:: Task details ::
Keep every word the same. Repeat the records without their images.

BEGIN Data to use

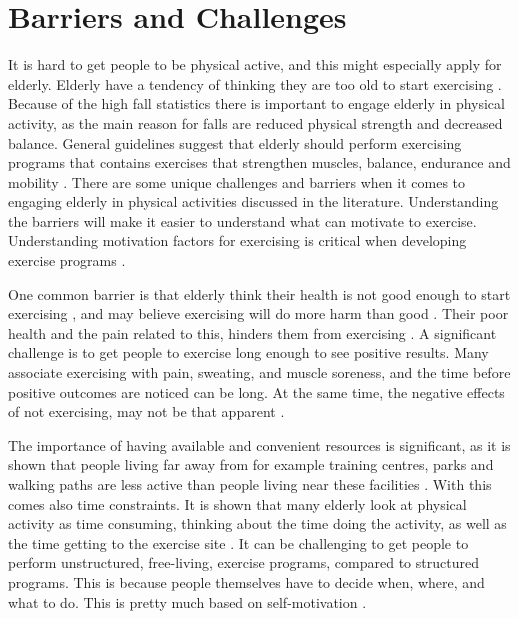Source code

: \section{Barriers and Challenges}
\label{sec:barriers}
It is hard to get people to be physical active, and this might especially apply for elderly. Elderly have a tendency of thinking they are too old to start exercising \cite{schutzer}. Because of the high fall statistics there is important to engage elderly in physical activity, as the main reason for falls are reduced physical strength and decreased balance. General guidelines suggest that elderly should perform exercising programs that contains exercises that strengthen muscles, balance, endurance and mobility \cite{gruppetrening-trheim}. There are some unique challenges and barriers when it comes to engaging elderly in physical activities discussed in the literature. Understanding the barriers will make it easier to understand what can motivate to exercise. Understanding motivation factors for exercising is critical when developing exercise programs \cite{chao}.


One common barrier is that elderly think their health is not good enough to start exercising \cite{schutzer}, and may believe exercising will do more harm than good \cite{chao}. Their poor health and the pain related to this, hinders them from exercising \cite{schutzer}. A significant challenge is to get people to exercise long enough to see positive results. Many associate exercising with pain, sweating, and muscle soreness, and the time before positive outcomes are noticed can be long. At the same time, the negative effects of not exercising, may not be that apparent \cite{chao}. 

The importance of having available and convenient resources is significant, as it is shown that people living far away from for example training centres, parks and walking paths are less active than people living near these facilities \cite{schutzer}. With this comes also time constraints. It is shown that many elderly look at physical activity as time consuming, thinking about the time doing the activity, as well as the time getting to the exercise site \cite{schutzer} \cite{chao}. It can be challenging to get people to perform unstructured, free-living, exercise programs, compared to structured programs. This is because people themselves have to decide when, where, and what to do. This is pretty much based on self-motivation \cite{chao}.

END Data to use

:: Answer to the exercise ::
Source code

: \section{Barriers and Challenges}
\label{sec:barriers}
It is hard to get people to be physical active, and this might especially apply for elderly. Elderly have a tendency of thinking they are too old to start exercising \cite{schutzer}. Because of the high fall statistics there is important to engage elderly in physical activity, as the main reason for falls are reduced physical strength and decreased balance. General guidelines suggest that elderly should perform exercising programs that contains exercises that strengthen muscles, balance, endurance and mobility \cite{gruppetrening-trheim}. There are some unique challenges and barriers when it comes to engaging elderly in physical activities discussed in the literature. Understanding the barriers will make it easier to understand what can motivate to exercise. Understanding motivation factors for exercising is critical when developing exercise programs \cite{chao}.


One common barrier is that elderly think their health is not good enough to start exercising \cite{schutzer}, and may believe exercising will do more harm than good \cite{chao}. Their poor health and the pain related to this, hinders them from exercising \cite{schutzer}. A significant challenge is to get people to exercise long enough to see positive results. Many associate exercising with pain, sweating, and muscle soreness, and the time before positive outcomes are noticed can be long. At the same time, the negative effects of not exercising, may not be that apparent \cite{chao}. 

The importance of having available and convenient resources is significant, as it is shown that people living far away from for example training centres, parks and walking paths are less active than people living near these facilities \cite{schutzer}. With this comes also time constraints. It is shown that many elderly look at physical activity as time consuming, thinking about the time doing the activity, as well as the time getting to the exercise site \cite{schutzer} \cite{chao}. It can be challenging to get people to perform unstructured, free-living, exercise programs, compared to structured programs. This is because people themselves have to decide when, where, and what to do. This is pretty much based on self-motivation \cite{chao}.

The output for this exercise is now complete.